Exercise aim:
Consider the entries below. Count the lines holding the string "responses" and state the number only.

Records contained in a dataset:
********

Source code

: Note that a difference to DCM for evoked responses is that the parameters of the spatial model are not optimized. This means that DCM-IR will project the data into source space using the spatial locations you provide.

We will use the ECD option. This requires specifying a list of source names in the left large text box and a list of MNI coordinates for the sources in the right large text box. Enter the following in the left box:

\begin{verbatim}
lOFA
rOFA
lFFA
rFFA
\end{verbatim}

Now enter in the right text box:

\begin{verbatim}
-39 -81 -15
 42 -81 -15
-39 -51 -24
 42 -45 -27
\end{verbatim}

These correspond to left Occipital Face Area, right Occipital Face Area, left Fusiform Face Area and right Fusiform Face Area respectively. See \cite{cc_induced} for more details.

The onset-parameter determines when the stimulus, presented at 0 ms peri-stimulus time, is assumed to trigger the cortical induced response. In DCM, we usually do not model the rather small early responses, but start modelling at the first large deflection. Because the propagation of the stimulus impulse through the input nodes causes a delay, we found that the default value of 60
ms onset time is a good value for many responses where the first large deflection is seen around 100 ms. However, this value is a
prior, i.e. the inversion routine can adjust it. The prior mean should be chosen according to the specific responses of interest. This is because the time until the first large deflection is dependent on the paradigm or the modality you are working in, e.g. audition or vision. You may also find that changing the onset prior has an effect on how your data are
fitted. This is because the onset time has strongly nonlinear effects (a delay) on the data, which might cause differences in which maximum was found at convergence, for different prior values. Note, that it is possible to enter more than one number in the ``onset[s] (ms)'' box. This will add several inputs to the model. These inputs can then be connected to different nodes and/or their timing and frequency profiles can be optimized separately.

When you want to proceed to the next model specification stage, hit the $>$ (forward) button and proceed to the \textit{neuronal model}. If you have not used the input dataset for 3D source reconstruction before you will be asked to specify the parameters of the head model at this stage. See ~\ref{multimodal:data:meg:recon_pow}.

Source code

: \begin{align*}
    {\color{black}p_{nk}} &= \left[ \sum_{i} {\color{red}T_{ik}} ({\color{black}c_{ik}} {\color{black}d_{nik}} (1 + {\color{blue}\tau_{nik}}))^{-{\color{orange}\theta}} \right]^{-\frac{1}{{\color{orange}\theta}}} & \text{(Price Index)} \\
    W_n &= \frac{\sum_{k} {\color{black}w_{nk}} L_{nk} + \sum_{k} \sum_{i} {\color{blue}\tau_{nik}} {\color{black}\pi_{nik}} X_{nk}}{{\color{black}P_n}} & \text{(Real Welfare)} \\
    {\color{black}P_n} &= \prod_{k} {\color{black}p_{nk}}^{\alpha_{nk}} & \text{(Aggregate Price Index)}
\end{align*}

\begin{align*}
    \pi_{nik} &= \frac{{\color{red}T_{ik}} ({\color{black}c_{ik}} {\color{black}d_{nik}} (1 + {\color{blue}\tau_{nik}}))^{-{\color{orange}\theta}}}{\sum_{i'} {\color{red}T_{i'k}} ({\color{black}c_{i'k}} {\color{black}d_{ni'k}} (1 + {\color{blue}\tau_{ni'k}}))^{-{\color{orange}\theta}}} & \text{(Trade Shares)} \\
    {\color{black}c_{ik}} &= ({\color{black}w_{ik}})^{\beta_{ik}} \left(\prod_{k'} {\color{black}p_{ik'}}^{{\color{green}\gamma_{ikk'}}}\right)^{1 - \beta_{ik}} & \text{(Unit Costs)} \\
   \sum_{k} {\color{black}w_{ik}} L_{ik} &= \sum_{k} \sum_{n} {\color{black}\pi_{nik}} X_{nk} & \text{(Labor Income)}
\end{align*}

********

Finished exercise:
4